Exercise description: Everything in the entries below except the pictures must be returned exactly.

____

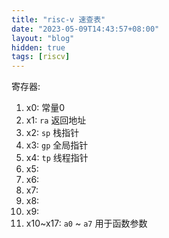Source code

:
 ```yaml
---
title: "risc-v 速查表"
date: "2023-05-09T14:43:57+08:00"
layout: "blog"
hidden: true
tags: [riscv]
---
```


寄存器:

1. x0: 常量0
2. x1: `ra` 返回地址
3. x2: `sp` 栈指针
4. x3: `gp` 全局指针
5. x4: `tp` 线程指针
6. x5:
7. x6:
8. x7:
9. x8:
10. x9:
11. x10~x17: `a0` ~ `a7` 用于函数参数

____

Solution:
Source code

:
 ```yaml
---
title: "risc-v 速查表"
date: "2023-05-09T14:43:57+08:00"
layout: "blog"
hidden: true
tags: [riscv]
---
```


寄存器:

1. x0: 常量0
2. x1: `ra` 返回地址
3. x2: `sp` 栈指针
4. x3: `gp` 全局指针
5. x4: `tp` 线程指针
6. x5:
7. x6:
8. x7:
9. x8:
10. x9:
11. x10~x17: `a0` ~ `a7` 用于函数参数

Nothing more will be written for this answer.